According to an article printed Sept. 8, state education officials are blaming a flaw in Maine’s eighth-grade writing test for having to scrap the test after 78 percent of 15,000 students failed to meet state standards.
“Officials say that they were unable to pinpoint exactly why so many students failed to meet the mark,” the article stated. It seems that students wrote an emotional response, instead of a factual one to the test question.
As someone who testified against adopting standards (Maine’s cover-up title for outcome-based education) at a public meeting in Augusta in April 1997, I will explain why I believe the students reacted as they did.
These eighth-graders became the brainwashed subjects of a government-controlled experiment that failed. In outcome-based education, the contents of subjects (facts) are played down. Most learning is laundered through the emotional self in group discussions and cooperative learning activities.

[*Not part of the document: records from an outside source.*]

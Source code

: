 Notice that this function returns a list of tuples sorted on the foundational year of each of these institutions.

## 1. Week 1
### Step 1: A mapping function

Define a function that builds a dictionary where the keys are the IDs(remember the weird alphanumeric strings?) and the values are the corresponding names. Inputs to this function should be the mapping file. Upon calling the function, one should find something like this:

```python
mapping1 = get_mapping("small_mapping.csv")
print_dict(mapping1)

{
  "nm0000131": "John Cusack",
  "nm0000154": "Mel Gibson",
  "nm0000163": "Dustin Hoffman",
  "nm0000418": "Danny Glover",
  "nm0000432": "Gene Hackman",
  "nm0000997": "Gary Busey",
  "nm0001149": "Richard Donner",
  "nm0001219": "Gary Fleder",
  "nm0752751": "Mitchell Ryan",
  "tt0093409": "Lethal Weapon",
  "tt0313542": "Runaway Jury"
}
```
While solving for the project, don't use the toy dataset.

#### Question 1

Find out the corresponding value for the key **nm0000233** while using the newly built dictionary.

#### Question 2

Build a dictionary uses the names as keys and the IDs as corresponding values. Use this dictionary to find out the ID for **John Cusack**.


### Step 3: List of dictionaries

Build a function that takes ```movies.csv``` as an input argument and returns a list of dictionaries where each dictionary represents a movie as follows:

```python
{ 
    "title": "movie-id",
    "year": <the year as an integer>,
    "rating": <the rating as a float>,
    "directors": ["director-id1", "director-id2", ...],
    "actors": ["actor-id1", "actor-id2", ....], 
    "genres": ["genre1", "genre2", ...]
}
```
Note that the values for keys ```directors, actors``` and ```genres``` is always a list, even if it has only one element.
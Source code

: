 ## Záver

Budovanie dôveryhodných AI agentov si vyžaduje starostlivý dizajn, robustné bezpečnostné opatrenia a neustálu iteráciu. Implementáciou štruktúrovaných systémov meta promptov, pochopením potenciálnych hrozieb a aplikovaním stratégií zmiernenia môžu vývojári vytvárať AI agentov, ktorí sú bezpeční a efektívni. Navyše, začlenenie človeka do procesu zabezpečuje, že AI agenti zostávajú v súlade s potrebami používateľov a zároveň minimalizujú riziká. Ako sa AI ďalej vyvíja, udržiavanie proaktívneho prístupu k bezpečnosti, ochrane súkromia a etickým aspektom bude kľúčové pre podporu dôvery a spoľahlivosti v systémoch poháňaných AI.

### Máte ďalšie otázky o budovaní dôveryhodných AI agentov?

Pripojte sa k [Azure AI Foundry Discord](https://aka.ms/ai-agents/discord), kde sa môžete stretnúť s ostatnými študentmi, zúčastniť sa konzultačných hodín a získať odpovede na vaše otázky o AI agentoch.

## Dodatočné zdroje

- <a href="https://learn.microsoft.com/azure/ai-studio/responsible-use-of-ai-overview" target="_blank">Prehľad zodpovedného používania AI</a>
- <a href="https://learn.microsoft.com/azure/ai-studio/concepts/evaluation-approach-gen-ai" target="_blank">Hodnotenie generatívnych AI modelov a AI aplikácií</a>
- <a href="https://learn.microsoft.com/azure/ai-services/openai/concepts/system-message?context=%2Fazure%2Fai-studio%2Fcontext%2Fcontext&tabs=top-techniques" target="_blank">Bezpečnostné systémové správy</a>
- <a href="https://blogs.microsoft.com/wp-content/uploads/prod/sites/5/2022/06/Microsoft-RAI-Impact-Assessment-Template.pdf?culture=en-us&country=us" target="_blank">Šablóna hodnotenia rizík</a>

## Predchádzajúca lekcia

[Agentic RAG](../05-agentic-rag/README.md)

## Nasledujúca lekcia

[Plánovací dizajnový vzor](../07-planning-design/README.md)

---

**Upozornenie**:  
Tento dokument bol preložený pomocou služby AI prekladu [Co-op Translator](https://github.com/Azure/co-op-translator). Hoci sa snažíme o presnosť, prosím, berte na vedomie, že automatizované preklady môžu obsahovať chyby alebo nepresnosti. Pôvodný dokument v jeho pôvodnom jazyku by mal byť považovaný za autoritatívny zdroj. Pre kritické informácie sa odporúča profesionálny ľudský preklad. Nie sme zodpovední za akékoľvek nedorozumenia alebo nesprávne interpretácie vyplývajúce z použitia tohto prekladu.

Education officials cannot blame a test flaw, students, teachers or parents for that tragedy. They must blame themselves for passing statewide standards that set up 1,000 learning objectives, and budgeted $4 million for the first two years to set them up.
I suggest that education officials give those children who got angry at the question an A+ for responding exactly the way they have been emotionally trained.
Maine residents, parents and taxpayers should demand an audit to determine how many millions of dollars have been wasted on shortchanging students, and ask that Maine’s educational standards be scrapped.